Auch die unglaublichen Erfolge des Sozialismus, die er als Agitator täglich vor der Klasse vermelden soll, hat er etwas aufgeschönt oder gleich glatt erfunden.Und während die Wende seine linientreuen Eltern und die meisten seiner Klassenkameraden in jahrelange Schockstarre versetzt, begreift Friedrich die neuen Regeln schnell: Schon bald findet man den Jungen mit dem kreativen Verhältnis zur Realität bei den Wechselstuben am Bahnhof Zoo, wo er sich ein mehr als sattes Startkapital beschafft. Als Student schrecken ihn überfüllte Hörsäle und zähe Seminare dermaßen ab, dass er sich einen anderen Weg ausdenkt, zum schnellen Studienabschluss zu kommen. Und im Berufsleben des kapitalistischen Westens scheinen Friedrich dann gar keine Grenzen mehr gesetzt ...Jakob Hein hat einen grandiosen Schelmenroman über einen Ostler geschrieben, der der bessere Westler ist. Aber auch über jemanden, der mit erfundenen Geschichten so lange vor sich selbst davonläuft, bis nichts mehr von ihm da ist.
Meinung:
In der FAZ stieß ich kürzlich auf eine Rezension eines Abenteuerromans von Jakob Hein: Die Orient-Mission des Leutnant Stern. Witzig, dachte ich, die Geschichte „Als der Kaiser den Dschihad befahl“ muss ich unbedingt lesen. Zufällig befand ich mich in einer Stadtbücherei und weil ich nicht ins kalte Wasser springen wollte, lieh ich mir sogleich dieses Werk aus. Ich habe es nicht bereut.

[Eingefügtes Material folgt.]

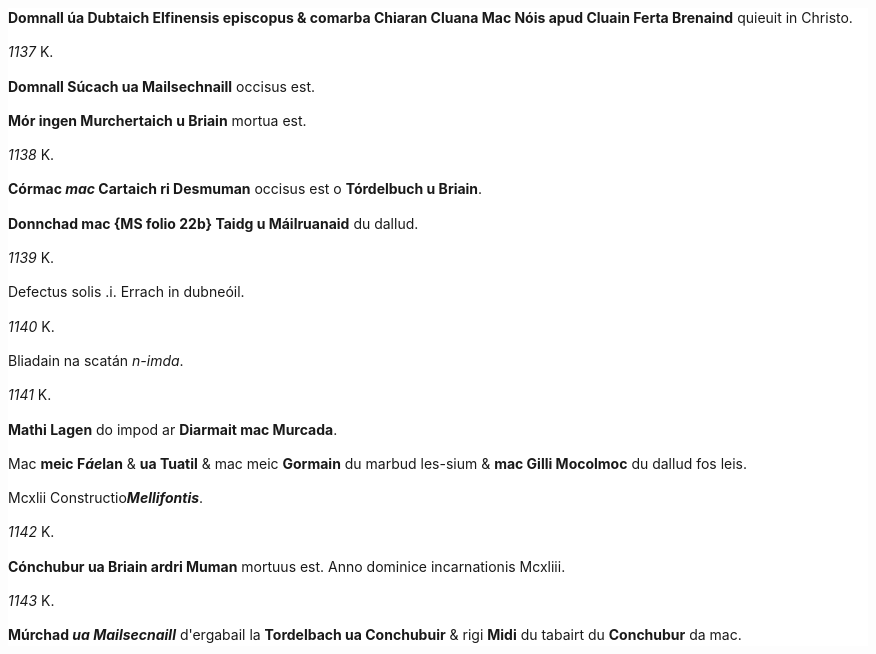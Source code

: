 
**Domnall úa Dubtaich 
**Elfinensis** episcopus & comarba 
**Chiaran** **Cluana Mac Nóis** apud **Cluain 
Ferta Brenaind**** quieuit in Christo.


*1137* K.


**Domnall Súcach ua 
Mailsechnaill** occisus est.


**Mór ingen Murchertaich u Briain** mortua est.


*1138* K.


**Córmac *mac* Cartaich ri **Desmuman**** occisus est o 
**Tórdelbuch u Briain**.


**Donnchad mac {MS folio 22b} Taidg u Máilruanaid** du 
dallud.


*1139* K.


Defectus solis .i. Errach in 
dubneóil.


*1140* K.


Bliadain na scatán *n-imda*.


*1141* K.


**Mathi Lagen** do impod ar **Diarmait 
mac Murcada**.


Mac **meic F*áe*lan** & **ua Tuatil** & mac meic **Gormain** du marbud 
les-sium & **mac Gilli Mocolmoc** du dallud fos leis.


Mcxlii Constructio***Mellifontis***.


*1142* K.


**Cónchubur ua Briain 
ardri **Muman**** mortuus est. Anno dominice incarnationis 
Mcxliii.


*1143* K.


**Múrchad *ua Mailsecnaill*** d'ergabail la **Tordelbach ua 
Conchubuir** & rigi **Midi** du tabairt du **Conchubur** da mac.
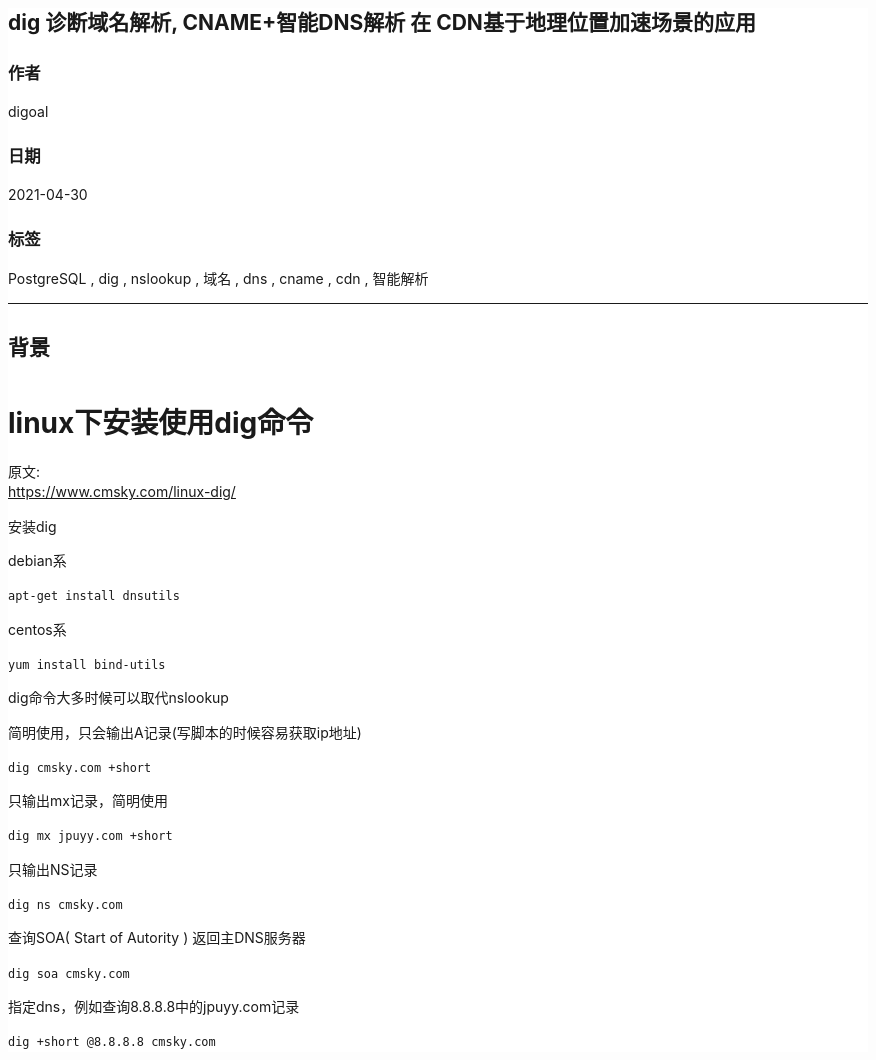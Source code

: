 ## dig 诊断域名解析, CNAME+智能DNS解析 在 CDN基于地理位置加速场景的应用    
    
### 作者    
digoal    
    
### 日期    
2021-04-30     
    
### 标签    
PostgreSQL , dig , nslookup , 域名 , dns , cname , cdn , 智能解析   
    
----    
    
## 背景    
  
# linux下安装使用dig命令  
原文:   
https://www.cmsky.com/linux-dig/  
  
安装dig  
  
debian系  
```  
apt-get install dnsutils  
```  
  
centos系  
```  
yum install bind-utils  
```  
  
dig命令大多时候可以取代nslookup  
  
简明使用，只会输出A记录(写脚本的时候容易获取ip地址)  
```  
dig cmsky.com +short  
```  
  
只输出mx记录，简明使用  
```  
dig mx jpuyy.com +short  
```  
  
只输出NS记录  
```  
dig ns cmsky.com  
```  
  
查询SOA( Start of Autority ) 返回主DNS服务器  
```  
dig soa cmsky.com  
```  
  
指定dns，例如查询8.8.8.8中的jpuyy.com记录  
```  
dig +short @8.8.8.8 cmsky.com  
```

Jakob Hein ist ein ausgezeichneter Erzähler. Außergewöhnliche, fast schon absurde Geschichten scheinen ihm zu liegen, denn ironische Gesellschaftskritik sowie die Lust am Ausschmücken von Schelmenpossen stecken unübersehbar in fast jedem Satz.
Die Gaunereien der Wendezeit sind glaubwürdig und lustig; das vorhersehbare Finale des Ausflugs in die Welt des Adels fällt ein wenig ab, doch der Schluss wirkte etwas zu künstlich. Ich hatte das Gefühl, dass der großartige Erzähler die Lust an seinem Protagonisten verloren hatte und den Roman flugs abschließen wollte.
Dennoch eine Entdeckung und ich fühle mich eingeladen, weitere Werke des Autors zu lesen.